FAQ : les questions que se posent les parents après un choc familial
Comment savoir si mon enfant est traumatisé après un événement effrayant ?
Les signes à surveiller incluent : cauchemars récurrents, régression (retour à des comportements de bébé), refus scolaire, irritabilité inhabituelle, hypervigilance (sursauts fréquents, peur des bruits), ou au contraire un détachement émotionnel total. Si ces symptômes persistent plus de 4 semaines, consultez un pédopsychologue.
Faut-il parler de ce qui s'est passé à l'enfant ou éviter le sujet ?
Il vaut mieux aborder le sujet de façon adaptée à l'âge plutôt que de l'éviter. Le silence peut être interprété par l'enfant comme un signe que la situation est trop grave pour en parler, ce qui amplifie l'anxiété. Une explication simple, rassurante et honnête est toujours préférable.
À quel âge un enfant peut-il développer un stress post-traumatique ?
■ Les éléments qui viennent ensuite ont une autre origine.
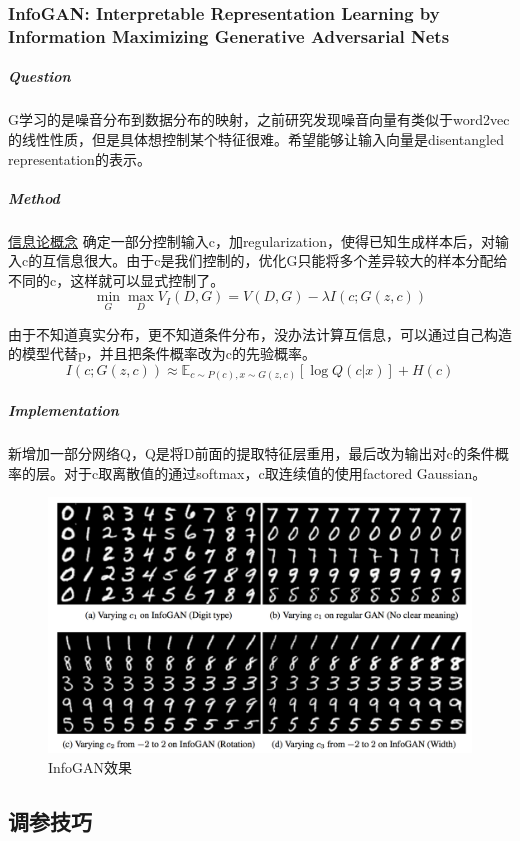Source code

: \documentclass[a4paper]{article}
\begin{document}
\subsubsection{InfoGAN: Interpretable Representation Learning by Information Maximizing Generative Adversarial Nets\cite{DBLP:journals/corr/ChenDHSSA16}}

 \subparagraph{Question}
G学习的是噪音分布到数据分布的映射，之前研究发现噪音向量有类似于word2vec的线性性质，但是具体想控制某个特征很难。希望能够让输入向量是disentangled representation的表示。
\subparagraph{Method}
\href{https://sleepychord.gitbooks.io/volume1/content/xin-xi-lun-ji-chu.html}{信息论概念} 
确定一部分控制输入c，加regularization，使得已知生成样本后，对输入c的互信息很大。由于c是我们控制的，优化G只能将多个差异较大的样本分配给不同的c，这样就可以显式控制了。
$$\min\limits_G\max\limits_D V_I(D,G)=V(D,G) - \lambda I(c;G(z,c))$$

由于不知道真实分布，更不知道条件分布，没办法计算互信息，可以通过自己构造的模型代替p，并且把条件概率改为c的先验概率。
$$I(c;G(z,c))\approx \mathbb{E}_{c\sim P(c), x\sim G(z,c)}[\log Q(c|x)] + H(c)$$
\subparagraph{Implementation}
新增加一部分网络Q，Q是将D前面的提取特征层重用，最后改为输出对c的条件概率的层。对于c取离散值的通过softmax，c取连续值的使用factored Gaussian。
\begin{figure}
\centering
\includegraphics[width=\textwidth]{./img/17.png}
\caption{InfoGAN效果}
\label{fig:17}
\end{figure}
\subsection{调参技巧}
\end{document}
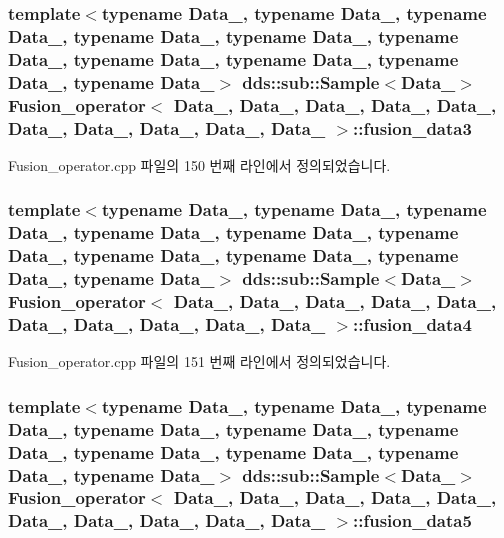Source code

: \subsubsection[{\texorpdfstring{fusion\+\_\+data3}{fusion_data3}}]{\setlength{\rightskip}{0pt plus 5cm}template$<$typename Data\+\_, typename Data\+\_, typename Data\+\_, typename Data\+\_, typename Data\+\_, typename Data\+\_, typename Data\+\_, typename Data\+\_, typename Data\+\_, typename Data\+\_$>$ dds\+::sub\+::\+Sample$<$Data\+\_$>$ {\bf Fusion\+\_\+operator}$<$ Data\+\_, Data\+\_, Data\+\_, Data\+\_, Data\+\_, Data\+\_, Data\+\_, Data\+\_, Data\+\_, Data\+\_ $>$\+::fusion\+\_\+data3}\hypertarget{classFusion__operator_a983008a895d0902a9aafc471af7681a5}{}\label{classFusion__operator_a983008a895d0902a9aafc471af7681a5}


Fusion\+\_\+operator.\+cpp 파일의 150 번째 라인에서 정의되었습니다.

\subsubsection[{\texorpdfstring{fusion\+\_\+data4}{fusion_data4}}]{\setlength{\rightskip}{0pt plus 5cm}template$<$typename Data\+\_, typename Data\+\_, typename Data\+\_, typename Data\+\_, typename Data\+\_, typename Data\+\_, typename Data\+\_, typename Data\+\_, typename Data\+\_, typename Data\+\_$>$ dds\+::sub\+::\+Sample$<$Data\+\_$>$ {\bf Fusion\+\_\+operator}$<$ Data\+\_, Data\+\_, Data\+\_, Data\+\_, Data\+\_, Data\+\_, Data\+\_, Data\+\_, Data\+\_, Data\+\_ $>$\+::fusion\+\_\+data4}\hypertarget{classFusion__operator_a40f85d88738eca58c412f0b70792678f}{}\label{classFusion__operator_a40f85d88738eca58c412f0b70792678f}


Fusion\+\_\+operator.\+cpp 파일의 151 번째 라인에서 정의되었습니다.

\subsubsection[{\texorpdfstring{fusion\+\_\+data5}{fusion_data5}}]{\setlength{\rightskip}{0pt plus 5cm}template$<$typename Data\+\_, typename Data\+\_, typename Data\+\_, typename Data\+\_, typename Data\+\_, typename Data\+\_, typename Data\+\_, typename Data\+\_, typename Data\+\_, typename Data\+\_$>$ dds\+::sub\+::\+Sample$<$Data\+\_$>$ {\bf Fusion\+\_\+operator}$<$ Data\+\_, Data\+\_, Data\+\_, Data\+\_, Data\+\_, Data\+\_, Data\+\_, Data\+\_, Data\+\_, Data\+\_ $>$\+::fusion\+\_\+data5}\hypertarget{classFusion__operator_a770f79170f64f611facd933ebb1c9b58}{}\label{classFusion__operator_a770f79170f64f611facd933ebb1c9b58}


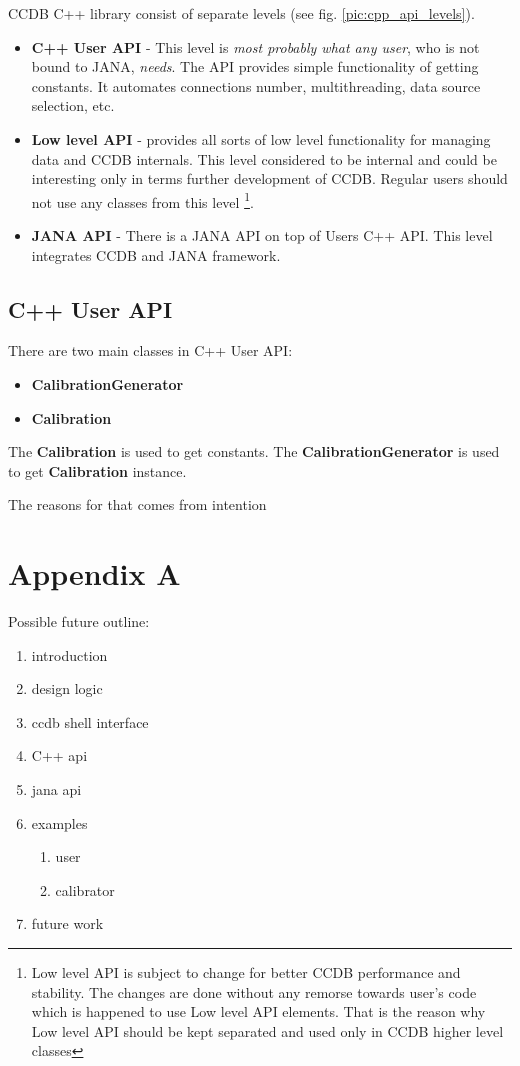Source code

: \documentclass{article}
\begin{document}
CCDB C++ library consist of separate levels (see fig. \ref{pic:cpp_api_levels}).
\begin{itemize}
\item \textbf{C++ User API} - This level is \textit{most probably what any user},
      who is not bound to JANA, \textit{needs}. The API provides simple
      functionality of getting  constants. It automates connections number,
      multithreading, data source selection, etc.

\item \textbf{Low level API} - provides all sorts of low level functionality for
       managing data and CCDB internals. This level considered to be internal
       and could be interesting only in terms further development of CCDB.
       Regular users should not use any classes from this level
       \footnote{Low level API is subject to change for better CCDB performance
                 and stability. The changes are done without any
                 remorse towards user's code which is happened to use Low
                 level API elements. That is the reason why Low level API
                 should be kept separated and used only in CCDB higher level
                 classes}.

\item \textbf{JANA API} - There is a JANA API on top of Users C++ API. This
      level integrates CCDB and JANA framework.
\end{itemize}


\subsection{C++ User API}

There are two main classes in C++ User API:

\begin{itemize}
  \item \textbf{CalibrationGenerator}
  \item \textbf{Calibration}
\end{itemize}
The \textbf{Calibration} is used to get constants.
The \textbf{CalibrationGenerator} is used to get \textbf{Calibration} instance.




The reasons for that comes from intention


\section{Appendix A}

Possible future outline:

\begin{enumerate}
\item introduction
\item design logic
\item ccdb shell interface
\item C++ api
\item jana api
\item examples
  \begin{enumerate}
  \item user
  \item calibrator
  \end{enumerate}
\item future work
\end{enumerate}
\end{document}
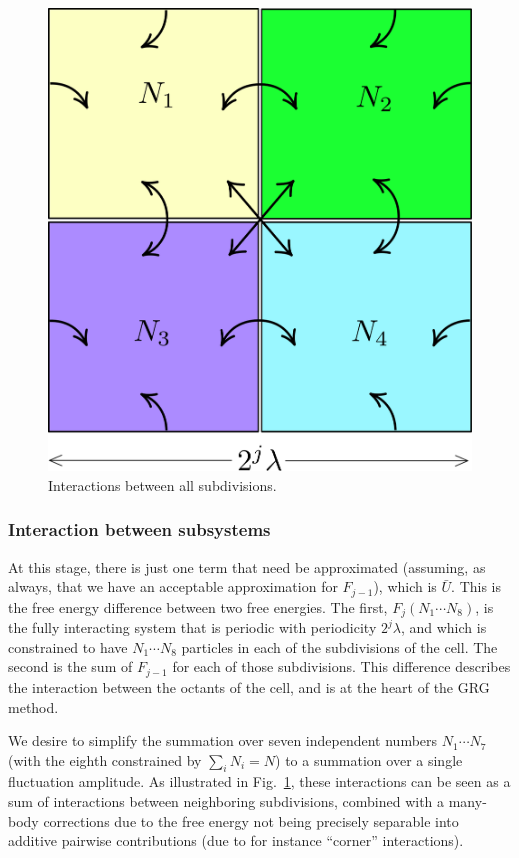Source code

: \documentclass[letterpaper,twocolumn,amsmath,amssymb,pre,aps,10pt]{revtex4-1}
\begin{document}
\begin{figure}
  \centering
  \includegraphics[width=0.8\columnwidth]{figs/interactions}
  \caption{Interactions between all subdivisions.}\label{fig:interactions}
\end{figure}

\subsubsection{Interaction between subsystems}
At this stage, there is just one term that need be approximated
(assuming, as always, that we have an acceptable approximation for
$F_{j-1}$), which is $\bar{U}$.  This is the free energy difference
between two free energies.  The first, $F_j(N_1\cdots N_8)$, is the
fully interacting system that is periodic with periodicity
$2^j\lambda$, and which is constrained to have $N_1\cdots N_8$
particles in each of the subdivisions of the cell.  The second is the
sum of $F_{j-1}$ for each of those subdivisions.  This difference
describes the interaction between the octants of the cell, and is at
the heart of the GRG method.

We desire to simplify the summation over seven independent numbers
$N_1\cdots N_7$ (with the eighth constrained by $\sum_i N_i = N$) to a
summation over a single fluctuation amplitude.  As illustrated in
Fig.~\ref{fig:interactions}, these interactions can be seen as a sum
of interactions between neighboring subdivisions, combined with a
many-body corrections due to the free energy not being precisely
separable into additive pairwise contributions (due to for instance
``corner'' interactions).
\end{document}
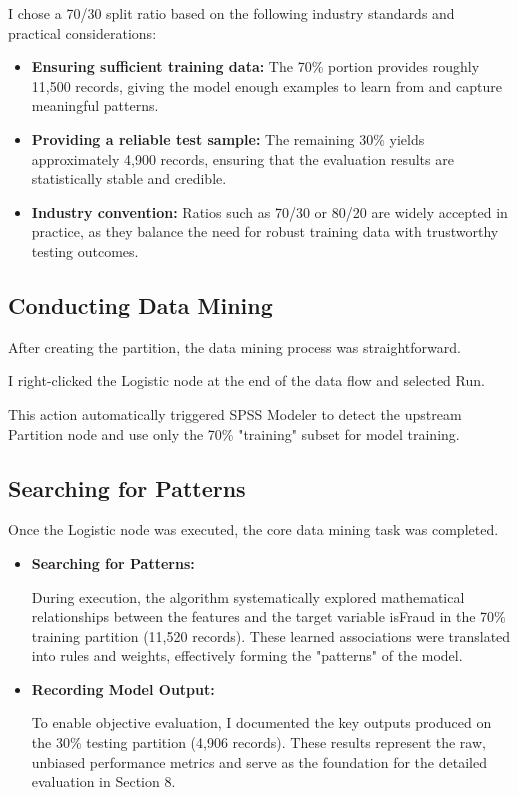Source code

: \documentclass[sigplan,screen]{acmart}
\begin{document}
I chose a 70/30 split ratio based on the following industry standards and practical considerations:

\begin{itemize}
    \item \textbf{Ensuring sufficient training data:} The 70\% portion provides roughly 11,500 records, giving the model enough examples to learn from and capture meaningful patterns.
    
    \item \textbf{Providing a reliable test sample:} The remaining 30\% yields approximately 4,900 records, ensuring that the evaluation results are statistically stable and credible.
    
    \item \textbf{Industry convention:} Ratios such as 70/30 or 80/20 are widely accepted in practice, as they balance the need for robust training data with trustworthy testing outcomes.
\end{itemize}

\subsection{Conducting Data Mining}

After creating the partition, the data mining process was straightforward.

I right-clicked the Logistic node at the end of the data flow and selected Run.

This action automatically triggered SPSS Modeler to detect the upstream Partition node and use only the 70\% "training" subset for model training.

\subsection{Searching for Patterns}

Once the Logistic node was executed, the core data mining task was completed.

\begin{itemize}
    \item \textbf{Searching for Patterns:}
    
    During execution, the algorithm systematically explored mathematical relationships between the features and the target variable isFraud in the 70\% training partition (11,520 records). These learned associations were translated into rules and weights, effectively forming the "patterns" of the model.
    
    \item \textbf{Recording Model Output:}
    
    To enable objective evaluation, I documented the key outputs produced on the 30\% testing partition (4,906 records). These results represent the raw, unbiased performance metrics and serve as the foundation for the detailed evaluation in Section 8.
\end{itemize}
\end{document}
Dès l'âge de 2-3 ans, un enfant peut développer des réactions de stress post-traumatique, même s'il ne peut pas encore verbaliser ce qu'il ressent. Chez les très jeunes enfants, cela se manifeste souvent par des troubles du sommeil, une agitation accrue ou un refus de s'éloigner des parents.
Comment aider mon enfant à retrouver un sentiment de sécurité à la maison ?
Impliquez-le dans des actions concrètes adaptées à son âge : vérifier ensemble que les portes sont fermées, choisir une veilleuse pour sa chambre, créer un « coin sécurité » avec ses doudous préférés. Ces rituels lui redonnent un sentiment de contrôle et renforcent sa confiance. Découvrez aussi comment les bonnes habitudes dès le plus jeune âge renforcent la résilience.
Ce que l'exemple de Michael Youn nous enseigne sur la parentalité en temps de crise
Au-delà de l'aspect médiatique, la réaction de Michael Youn après le home-jacking de sa famille illustre une vérité universelle : face au trauma, l'amour concret prime sur les discours. Être là, physiquement, émotionnellement, sans chercher à tout réparer immédiatement — c'est déjà immense.
Sa légende Instagram — « Mon cœurs hors de moi » — résume en quelques mots ce que ressentent tous les parents du monde : nos enfants sont notre cœur qui bat en dehors de nous. Les protéger, les rassurer, les tenir contre soi après une épreuve : c'est l'essence même de la parentalité. Lire aussi : Comment les pères gèrent l'absence de leurs enfants et maintiennent le lien.
Si vous traversez une période difficile avec vos enfants, souvenez-vous : vous n'avez pas besoin d'être parfait·e. Vous avez besoin d'être présent·e.